Het gebed is het hart van het leven van de Gemeenschap van Sant’Egidio. Het is haar eerste “werk”. Aan het einde van de dag komt elke Gemeenschap, of die nu klein of groot is, samen bij de Heer om het Woord te beluisteren en zich tot Hem te richten in het gebed. De leerlingen kunnen niet anders dan aan de voeten van Jezus zitten, zoals Maria van Bethanië, om het “betere deel” te kiezen (Lc 10, 42) en van Hem zijn gezindheid te leren (vgl. Fil 2, 5).

Elke keer dat de Gemeenschap zich tot de Heer richt, maakt ze zich die vraag eigen van de anonieme leerling: “Heer, leer ons bidden!” (Lc 11, 1). En Jezus, meester in het gebed, antwoordt: “Wanneer jullie bidden, zeg dan: Abba, Vader”.

Wanneer we bidden, ook in de geslotenheid van ons eigen hart, zijn we nooit alleen of verweesd. Integendeel, we zijn leden van de familie van de Heer. In het gemeenschappelijk gebed wordt naast het mysterie van het kindschap, ook dat van de broederschap en zusterschap duidelijk.
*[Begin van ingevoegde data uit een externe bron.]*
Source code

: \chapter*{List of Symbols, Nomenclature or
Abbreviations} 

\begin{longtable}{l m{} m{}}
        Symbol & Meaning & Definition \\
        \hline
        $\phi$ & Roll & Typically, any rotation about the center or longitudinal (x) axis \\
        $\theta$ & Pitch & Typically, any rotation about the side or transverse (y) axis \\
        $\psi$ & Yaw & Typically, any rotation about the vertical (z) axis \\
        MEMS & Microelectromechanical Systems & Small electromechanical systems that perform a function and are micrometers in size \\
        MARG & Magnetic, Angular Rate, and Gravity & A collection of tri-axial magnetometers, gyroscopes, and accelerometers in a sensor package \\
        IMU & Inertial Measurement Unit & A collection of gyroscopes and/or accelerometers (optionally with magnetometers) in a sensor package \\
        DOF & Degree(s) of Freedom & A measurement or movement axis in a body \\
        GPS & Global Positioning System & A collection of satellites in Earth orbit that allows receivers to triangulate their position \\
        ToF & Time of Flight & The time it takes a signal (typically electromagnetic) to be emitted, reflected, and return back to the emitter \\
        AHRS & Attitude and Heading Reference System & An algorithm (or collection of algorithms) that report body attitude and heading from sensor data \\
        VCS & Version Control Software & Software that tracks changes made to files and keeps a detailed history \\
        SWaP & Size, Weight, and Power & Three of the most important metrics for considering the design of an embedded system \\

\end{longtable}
De Gemeenschappen van Sant’Egidio, verspreid over de wereld, verzamelen zich op de verschillende plaatsen die gekozen zijn voor het gebed en brengen de hoop en het verdriet van de “uitgeputte en hulpeloze mensenmenigte” waarover het Evangelie spreekt (Mt 9, 37) bij de Heer. Deze oude menigte omvat de inwoners van onze hedendaagse steden, de armen die zich bevinden in de marge van het leven, en iedereen die wacht om als dagloner te worden aangenomen (vgl. Mt 20).

Het gemeenschappelijk gebed verzamelt de schreeuw, de hoop, het verlangen naar vrede, genezing, zin en redding, die beleefd worden door de mannen en vrouwen van deze wereld. Het gebed is nooit leeg. Het stijgt onophoudelijk op naar de Heer opdat verdriet verandert in vreugde, wanhoop in blijheid, angst in hoop, eenzaamheid in gemeenschap. En het rijk Gods zal spoedig temidden van de mensen komen.